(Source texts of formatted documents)
=-=-=-=-=

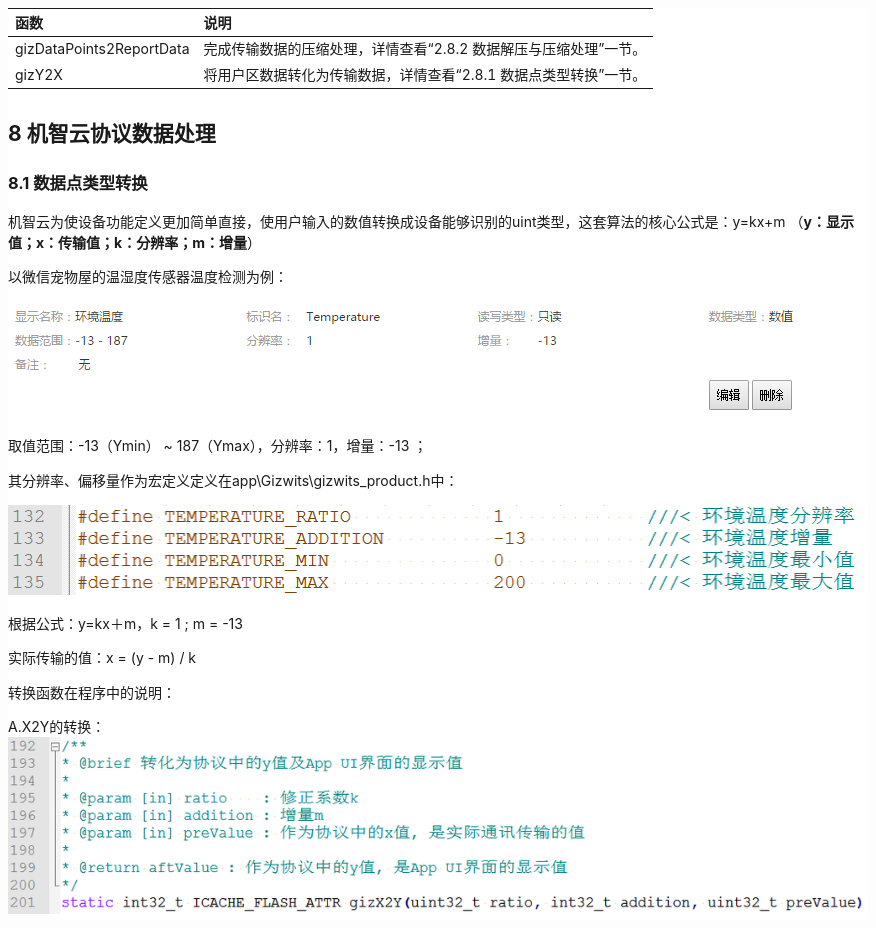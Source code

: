 | 函数 |   说明 |
| :-------- | :--------|
| gizDataPoints2ReportData   |完成传输数据的压缩处理，详情查看“2.8.2 数据解压与压缩处理”一节。|
|gizY2X | 将用户区数据转化为传输数据，详情查看“2.8.1 数据点类型转换”一节。 |



## 8 机智云协议数据处理

### 8.1 数据点类型转换

机智云为使设备功能定义更加简单直接，使用户输入的数值转换成设备能够识别的uint类型，这套算法的核心公式是：y=kx+m （**y：显示值；x：传输值；k：分辨率；m：增量**）

以微信宠物屋的温湿度传感器温度检测为例：

![Alt text](/assets/zh-cn/deviceDev/WiFiSOC/Source/Source_old/image53.png)


取值范围：-13（Ymin） ~ 187（Ymax），分辨率：1，增量：-13 ；

其分辨率、偏移量作为宏定义定义在app\Gizwits\gizwits_product.h中：

![Alt text](/assets/zh-cn/deviceDev/WiFiSOC/Source/Source_old/image54.png)

根据公式：y=kx＋m，k = 1 ; m = -13

实际传输的值：x = (y - m) / k

转换函数在程序中的说明：

A.X2Y的转换：
![Alt text](/assets/zh-cn/deviceDev/WiFiSOC/Source/Source_old/image55.png)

=-=-=-=-=

• _Task statement_: Your answer should be the lines from the one containing "取值范围：-13（Ymin） ~ 187（Ymax），分辨率：1，增量：-13 ；" to the end of the entries above, restated exactly and alone.

• _Output for this task_:
取值范围：-13（Ymin） ~ 187（Ymax），分辨率：1，增量：-13 ；

其分辨率、偏移量作为宏定义定义在app\Gizwits\gizwits_product.h中：

![Alt text](/assets/zh-cn/deviceDev/WiFiSOC/Source/Source_old/image54.png)

根据公式：y=kx＋m，k = 1 ; m = -13

实际传输的值：x = (y - m) / k

转换函数在程序中的说明：

A.X2Y的转换：
![Alt text](/assets/zh-cn/deviceDev/WiFiSOC/Source/Source_old/image55.png)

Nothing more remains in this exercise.